Segment Open

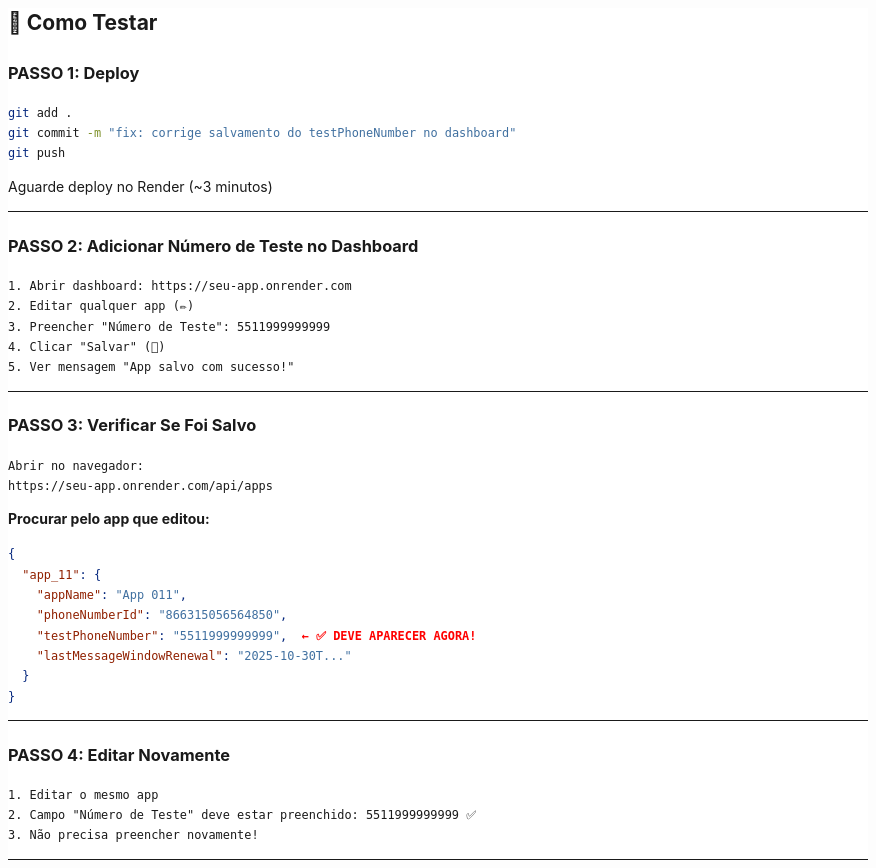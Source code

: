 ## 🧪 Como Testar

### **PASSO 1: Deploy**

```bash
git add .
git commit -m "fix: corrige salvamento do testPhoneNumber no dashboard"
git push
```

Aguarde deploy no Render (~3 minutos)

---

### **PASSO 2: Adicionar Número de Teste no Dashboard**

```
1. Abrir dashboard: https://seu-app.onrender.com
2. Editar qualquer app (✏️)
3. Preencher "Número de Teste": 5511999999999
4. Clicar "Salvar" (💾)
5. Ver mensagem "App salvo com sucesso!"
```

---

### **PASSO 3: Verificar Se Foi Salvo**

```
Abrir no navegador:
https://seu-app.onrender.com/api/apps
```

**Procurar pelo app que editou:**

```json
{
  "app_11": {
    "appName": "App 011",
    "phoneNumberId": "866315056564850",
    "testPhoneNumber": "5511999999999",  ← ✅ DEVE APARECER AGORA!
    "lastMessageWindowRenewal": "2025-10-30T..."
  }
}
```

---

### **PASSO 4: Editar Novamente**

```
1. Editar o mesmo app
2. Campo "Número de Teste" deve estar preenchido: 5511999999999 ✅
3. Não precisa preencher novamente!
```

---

Segment Closed

WORK ITEM: Starting from the records above, filter out all lines except those containing the word "Número".

RESULT OF THIS EXERCISE:
### **PASSO 2: Adicionar Número de Teste no Dashboard**
3. Preencher "Número de Teste": 5511999999999
2. Campo "Número de Teste" deve estar preenchido: 5511999999999 ✅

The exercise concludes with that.